Copy every entry exactly as it reads and exclude whatever pictures appear.
* * * * * * * * *
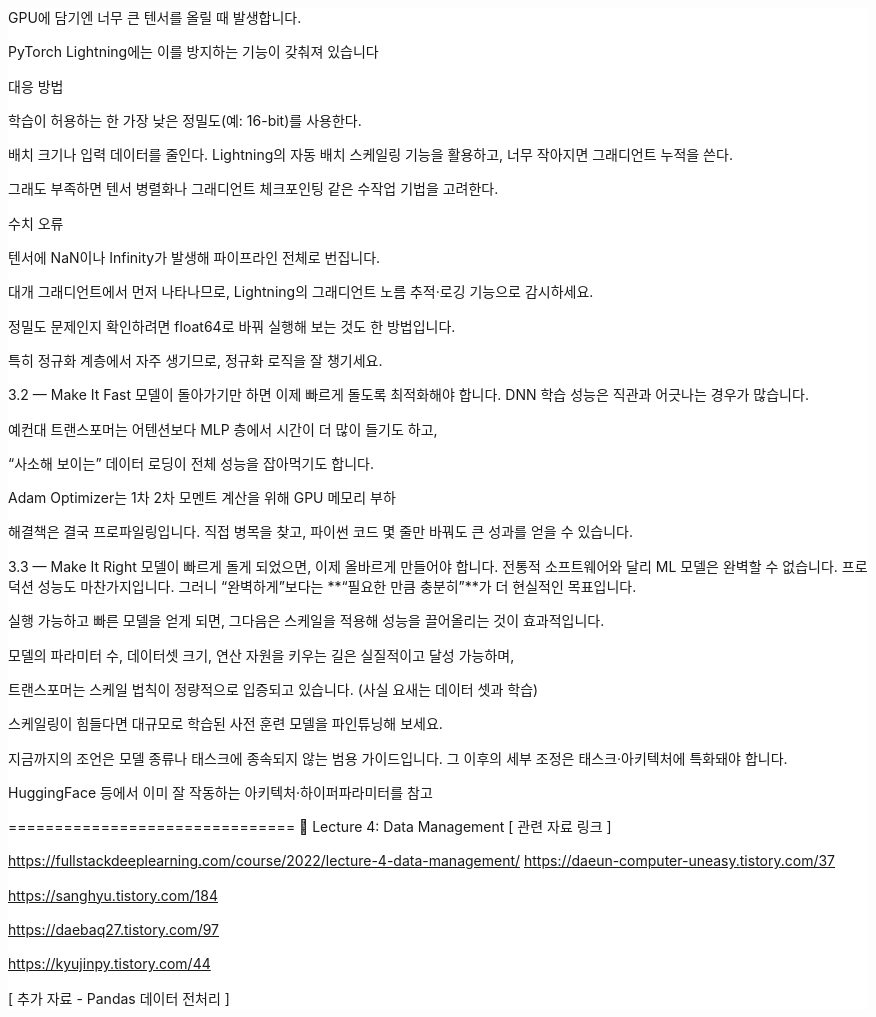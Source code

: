 GPU에 담기엔 너무 큰 텐서를 올릴 때 발생합니다.

PyTorch Lightning에는 이를 방지하는 기능이 갖춰져 있습니다

대응 방법

학습이 허용하는 한 가장 낮은 정밀도(예: 16-bit)를 사용한다.

배치 크기나 입력 데이터를 줄인다. Lightning의 자동 배치 스케일링 기능을 활용하고, 너무 작아지면 그래디언트 누적을 쓴다.

그래도 부족하면 텐서 병렬화나 그래디언트 체크포인팅 같은 수작업 기법을 고려한다.

수치 오류

텐서에 NaN이나 Infinity가 발생해 파이프라인 전체로 번집니다.

대개 그래디언트에서 먼저 나타나므로, Lightning의 그래디언트 노름 추적·로깅 기능으로 감시하세요.

정밀도 문제인지 확인하려면 float64로 바꿔 실행해 보는 것도 한 방법입니다.

특히 정규화 계층에서 자주 생기므로, 정규화 로직을 잘 챙기세요.

3.2 — Make It Fast
모델이 돌아가기만 하면 이제 빠르게 돌도록 최적화해야 합니다. DNN 학습 성능은 직관과 어긋나는 경우가 많습니다.

예컨대 트랜스포머는 어텐션보다 MLP 층에서 시간이 더 많이 들기도 하고,

“사소해 보이는” 데이터 로딩이 전체 성능을 잡아먹기도 합니다.

Adam Optimizer는 1차 2차 모멘트 계산을 위해 GPU 메모리 부하

해결책은 결국 프로파일링입니다. 직접 병목을 찾고, 파이썬 코드 몇 줄만 바꿔도 큰 성과를 얻을 수 있습니다.

3.3 — Make It Right
모델이 빠르게 돌게 되었으면, 이제 올바르게 만들어야 합니다.
전통적 소프트웨어와 달리 ML 모델은 완벽할 수 없습니다. 프로덕션 성능도 마찬가지입니다. 그러니 “완벽하게”보다는 **“필요한 만큼 충분히”**가 더 현실적인 목표입니다.

실행 가능하고 빠른 모델을 얻게 되면, 그다음은 스케일을 적용해 성능을 끌어올리는 것이 효과적입니다.

모델의 파라미터 수, 데이터셋 크기, 연산 자원을 키우는 길은 실질적이고 달성 가능하며,

트랜스포머는 스케일 법칙이 정량적으로 입증되고 있습니다. (사실 요새는 데이터 셋과 학습)

스케일링이 힘들다면 대규모로 학습된 사전 훈련 모델을 파인튜닝해 보세요.

지금까지의 조언은 모델 종류나 태스크에 종속되지 않는 범용 가이드입니다. 그 이후의 세부 조정은 태스크·아키텍처에 특화돼야 합니다.

HuggingFace 등에서 이미 잘 작동하는 아키텍처·하이퍼파라미터를 참고

===============================
📌 Lecture 4: Data Management
[ 관련 자료 링크 ]

https://fullstackdeeplearning.com/course/2022/lecture-4-data-management/
https://daeun-computer-uneasy.tistory.com/37

https://sanghyu.tistory.com/184

https://daebaq27.tistory.com/97

https://kyujinpy.tistory.com/44



[ 추가 자료 - Pandas 데이터 전처리 ]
* * * * * * * * *
== Output for this task ==
Source code

: GPU에 담기엔 너무 큰 텐서를 올릴 때 발생합니다.

PyTorch Lightning에는 이를 방지하는 기능이 갖춰져 있습니다

대응 방법

학습이 허용하는 한 가장 낮은 정밀도(예: 16-bit)를 사용한다.

배치 크기나 입력 데이터를 줄인다. Lightning의 자동 배치 스케일링 기능을 활용하고, 너무 작아지면 그래디언트 누적을 쓴다.

그래도 부족하면 텐서 병렬화나 그래디언트 체크포인팅 같은 수작업 기법을 고려한다.

수치 오류

텐서에 NaN이나 Infinity가 발생해 파이프라인 전체로 번집니다.

대개 그래디언트에서 먼저 나타나므로, Lightning의 그래디언트 노름 추적·로깅 기능으로 감시하세요.

정밀도 문제인지 확인하려면 float64로 바꿔 실행해 보는 것도 한 방법입니다.

특히 정규화 계층에서 자주 생기므로, 정규화 로직을 잘 챙기세요.

3.2 — Make It Fast
모델이 돌아가기만 하면 이제 빠르게 돌도록 최적화해야 합니다. DNN 학습 성능은 직관과 어긋나는 경우가 많습니다.

예컨대 트랜스포머는 어텐션보다 MLP 층에서 시간이 더 많이 들기도 하고,

“사소해 보이는” 데이터 로딩이 전체 성능을 잡아먹기도 합니다.

Adam Optimizer는 1차 2차 모멘트 계산을 위해 GPU 메모리 부하

해결책은 결국 프로파일링입니다. 직접 병목을 찾고, 파이썬 코드 몇 줄만 바꿔도 큰 성과를 얻을 수 있습니다.

3.3 — Make It Right
모델이 빠르게 돌게 되었으면, 이제 올바르게 만들어야 합니다.
전통적 소프트웨어와 달리 ML 모델은 완벽할 수 없습니다. 프로덕션 성능도 마찬가지입니다. 그러니 “완벽하게”보다는 **“필요한 만큼 충분히”**가 더 현실적인 목표입니다.

실행 가능하고 빠른 모델을 얻게 되면, 그다음은 스케일을 적용해 성능을 끌어올리는 것이 효과적입니다.

모델의 파라미터 수, 데이터셋 크기, 연산 자원을 키우는 길은 실질적이고 달성 가능하며,

트랜스포머는 스케일 법칙이 정량적으로 입증되고 있습니다. (사실 요새는 데이터 셋과 학습)

스케일링이 힘들다면 대규모로 학습된 사전 훈련 모델을 파인튜닝해 보세요.

지금까지의 조언은 모델 종류나 태스크에 종속되지 않는 범용 가이드입니다. 그 이후의 세부 조정은 태스크·아키텍처에 특화돼야 합니다.

HuggingFace 등에서 이미 잘 작동하는 아키텍처·하이퍼파라미터를 참고

===============================
📌 Lecture 4: Data Management
[ 관련 자료 링크 ]

https://fullstackdeeplearning.com/course/2022/lecture-4-data-management/
https://daeun-computer-uneasy.tistory.com/37

https://sanghyu.tistory.com/184

https://daebaq27.tistory.com/97

https://kyujinpy.tistory.com/44



[ 추가 자료 - Pandas 데이터 전처리 ]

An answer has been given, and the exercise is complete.